- To do -
Retrieve every line from the records in which the word "assets" occurs.
★ ★ ★
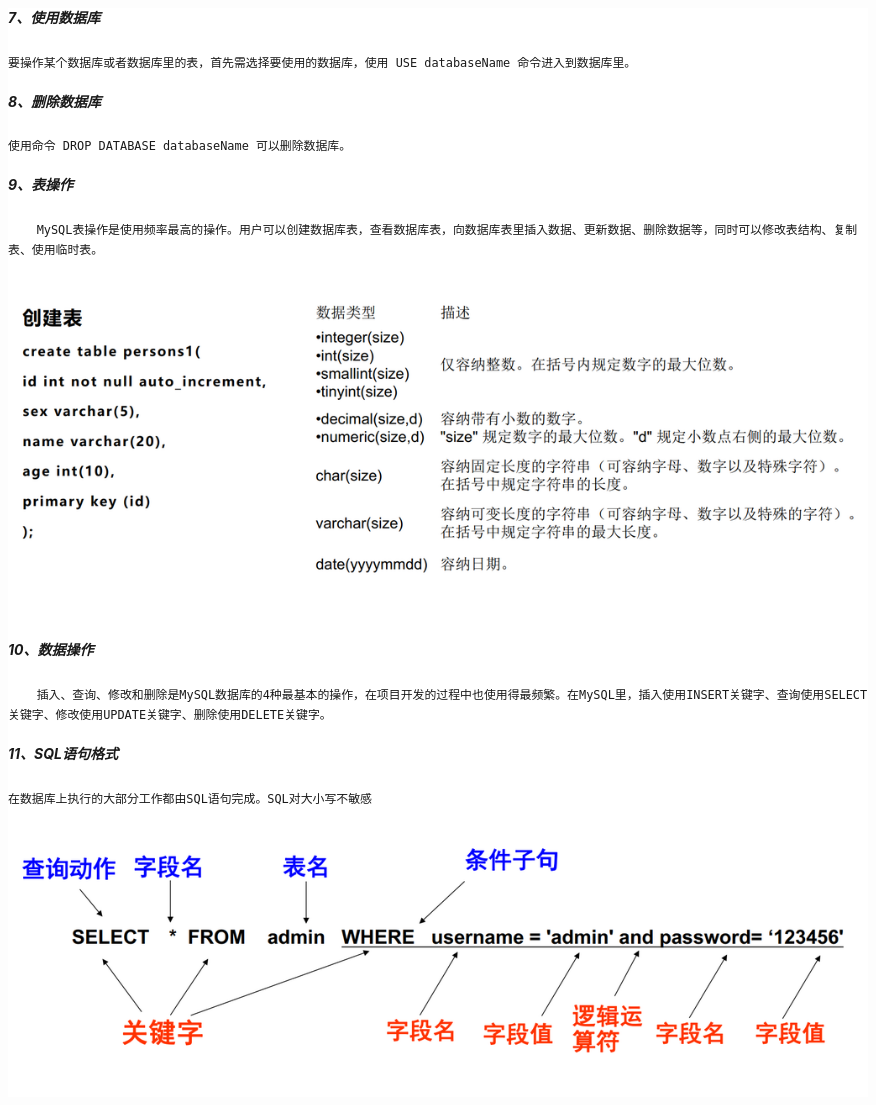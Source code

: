 ##### 7、使用数据库

```
要操作某个数据库或者数据库里的表，首先需选择要使用的数据库，使用 USE databaseName 命令进入到数据库里。
```

##### 8、删除数据库

```
使用命令 DROP DATABASE databaseName 可以删除数据库。
```

##### 9、表操作

```
	MySQL表操作是使用频率最高的操作。用户可以创建数据库表，查看数据库表，向数据库表里插入数据、更新数据、删除数据等，同时可以修改表结构、复制表、使用临时表。
```

![1698833441090](assets/1698833441090.png)

##### 10、数据操作

```
	插入、查询、修改和删除是MySQL数据库的4种最基本的操作，在项目开发的过程中也使用得最频繁。在MySQL里，插入使用INSERT关键字、查询使用SELECT关键字、修改使用UPDATE关键字、删除使用DELETE关键字。
```

##### 11、SQL语句格式

```
在数据库上执行的大部分工作都由SQL语句完成。SQL对大小写不敏感
```

![1698833515864](assets/1698833515864.png)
★ ★ ★
- Result of this task -
![1698833441090](assets/1698833441090.png)
![1698833515864](assets/1698833515864.png)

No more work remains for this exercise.